"I am so pleased to have connected with SJSA. Its mission is powerful and I'm happy to contribute to quilts
Seeing the Social Justice Sewing Academy's exhibit reminded me how youth can often speak the necessary truths adults are often unwilling to."
For me, the SJSA youth quilts were the most powerful, heartbreaking, poignant quilts I saw in the entire exhibit. The work is amazing and I was so moved. Keep fighting!"
These quilts are so powerful, I am so inspired, but also heartbroken, by how our planet and culture look to these youth. I hope they had the affect of confronting a population of largely women (many older!) who are largely insulated from (or ignoring) the dismal state of things in America today. SJSA, thank you for all your work and please keep it up! - Jenny M.
The SJSA quilts are wonderful- super creative, so clever, proudly singing their makers' messages. I'm looking forward to seeing what these young makers do next. " - Tamara King
'And a child shall lead them...' ran through my head as I stood in the SJSA exhibit. The quilts spoke and the voices were clear and resonated with the attendees. -Jacquie Gering
The quilts made by the SJSA youth initially made me feel guilty for the problems that neither nor the adults before me have managed to correct. But the guilt turned into inspiration- maybe if they can speak truth so beautifully, I can too."

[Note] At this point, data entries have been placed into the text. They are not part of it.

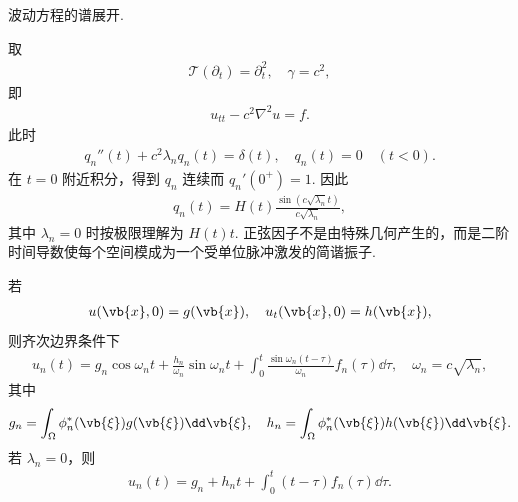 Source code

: \begin{exbox}
	波动方程的谱展开.
	
	取
	\begin{align*}
		\mathcal{T}(\partial_t)=\partial_t^2,
		\quad \gamma=c^2,
	\end{align*}
	即
	\begin{align*}
		u_{tt}-c^2\nabla^2u=f.
	\end{align*}
	此时
	\begin{align*}
		q_n''(t)+c^2\lambda_nq_n(t)=\delta(t),
		\quad q_n(t)=0\quad(t<0).
	\end{align*}
	在 \(t=0\) 附近积分，得到 \(q_n\) 连续而 \(q_n'(0^+)=1\). 因此
	\begin{align*}
		q_n(t)=H(t)\frac{\sin(c\sqrt{\lambda_n}t)}{c\sqrt{\lambda_n}},
	\end{align*}
	其中 \(\lambda_n=0\) 时按极限理解为 \(H(t)t\). 正弦因子不是由特殊几何产生的，而是二阶时间导数使每个空间模成为一个受单位脉冲激发的简谐振子.
	
	若
	\begin{align*}
		u(\vb{x},0)=g(\vb{x}),
		\quad u_t(\vb{x},0)=h(\vb{x}),
	\end{align*}
	则齐次边界条件下
	\begin{align*}
		u_n(t)=g_n\cos\omega_nt+\frac{h_n}{\omega_n}\sin\omega_nt
		+\int_0^t\frac{\sin\omega_n(t-\tau)}{\omega_n}f_n(\tau)\dd\tau,
		\quad \omega_n=c\sqrt{\lambda_n},
	\end{align*}
	其中
	\begin{align*}
		g_n=\int_\Omega\phi_n^*(\vb{\xi})g(\vb{\xi})\dd\vb{\xi},
		\quad
		h_n=\int_\Omega\phi_n^*(\vb{\xi})h(\vb{\xi})\dd\vb{\xi}.
	\end{align*}
	若 \(\lambda_n=0\)，则
	\begin{align*}
		u_n(t)=g_n+h_nt+\int_0^t(t-\tau)f_n(\tau)\dd\tau.
	\end{align*}
\end{exbox}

Stitching over the social commentary made by the students makes me feel a part of that students work- collaborating to make a statement against injustice - all while sitting in my living room! How great is that! - Jane Stokes
I embroider for SJSA because I appreciate how they use needle and thread for capacity building, social justice education and to promote intersectional cross cultural dialogue." - Sabrina Marco
Seeing the SJSA youth quilts gave me hope. If this is the youth of today, tomorrow doesn't look so grim after all. - Alice Blyth
Art gives a voice to people with something to say and cultivates empathy. My embroidery is helping to amplify the voices of these young artists in this time and is something that gives me hope and purpose. - Melanie Tuazon
As an activist, it's thrilling to see young people called to action, raising their voices to express their opinions, their concerns and their fears. They are raw, intimate, powerful and fierce! As an artist, participating in Social Justice Sewing Academy workshops and encouraging young artists as they discover their creative voice through their quilts, is exciting! It has been a meaningful opportunity to share a medium I love. I learn as much as they do and feel very fortunate to be part of the conversation." -Martha Wolfe
When I was in your exhibit, I felt the energy that created these quilts. It was a similar experience to when I viewed the selection of AIDS quilt panels. I felt the emotions that created the quilts while I was looking at it. Really impressive work! -Elena Battles
To see and feel the voice of youth portrayed through this medium was incredible- then to learn about the collaborative journey each quilt took, but how it was still rooted in the voice of each person who made the quilt made it all the more powerful. This is an incredible project."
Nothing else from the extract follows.